In the exercise, simplifying the cube root of an expression like \(x^6\) involves breaking down the power of the variable. Here, \( \sqrt[3]{x^6} \) becomes \(x^2\) because:

• \( (x^2)^3 = x^6\).

This helps in reducing the expression into simpler terms, making it easier to factor and solve.

Square roots might seem simpler than cube roots, but they still require careful handling to fully simplify expressions. A square root of a number is a value that, when multiplied by itself, equals the original number. Taking the example from the exercise, the square root of 64 is 8, since:

• \(8 \times 8 = 64\).

Similarly, for variables, the square root of \(x^6\) simplifies to \(x^3\). This is because:

• \((x^3)^2 = x^6\).

When you substitute these values back into the expression, it becomes easier to perform further operations such as factoring.

Factoring is a crucial step in simplifying algebraic expressions. It involves identifying and extracting common factors from terms. When you have an expression like \(4x^3 - x^3\), notice the common term, which is \(x^3\).
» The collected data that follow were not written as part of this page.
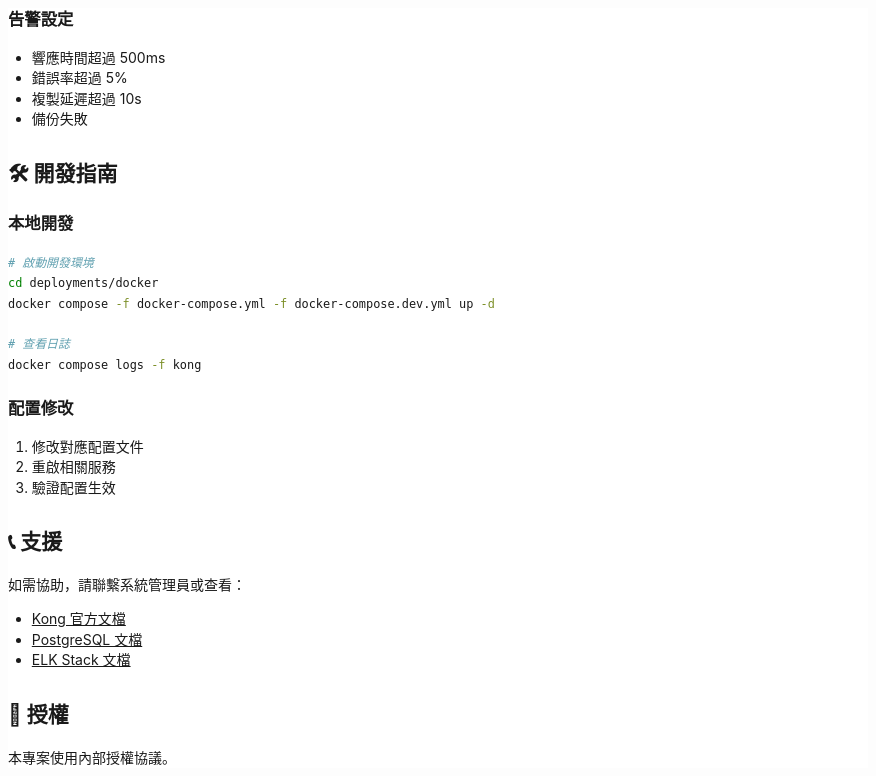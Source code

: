 ### 告警設定
- 響應時間超過 500ms
- 錯誤率超過 5%
- 複製延遲超過 10s
- 備份失敗

## 🛠️ 開發指南

### 本地開發
```bash
# 啟動開發環境
cd deployments/docker
docker compose -f docker-compose.yml -f docker-compose.dev.yml up -d

# 查看日誌
docker compose logs -f kong
```

### 配置修改
1. 修改對應配置文件
2. 重啟相關服務
3. 驗證配置生效

## 📞 支援

如需協助，請聯繫系統管理員或查看：
- [Kong 官方文檔](https://docs.konghq.com/)
- [PostgreSQL 文檔](https://www.postgresql.org/docs/)
- [ELK Stack 文檔](https://www.elastic.co/guide/)

## 📄 授權

本專案使用內部授權協議。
You can factor this out:

• The expression becomes \((4 - 1)x^3\).

This process not only simplifies the expression but also reveals underlying patterns that might be useful for additional algebraic manipulations.
In the original exercise, factoring helped in reducing both the cube root and square root expressions to their simplest forms.

Simplifying algebraic expressions means reducing them to their most basic form without changing the expression's value. It often involves combining like terms after factoring. In the given solutions:

• For the cube root expression, simplifying \((4 - 1)x^3\) resulted in \(3x^3\).
• Similarly, for the square root expression, simplifying \((8 - 1)x^4\) resulted in \(7x^4\).

These simplifications make the expressions easier to interpret and calculate, and are vital for problem-solving in algebra. Always look to reduce expressions to these simplest forms to gain clarity and ensure accuracy.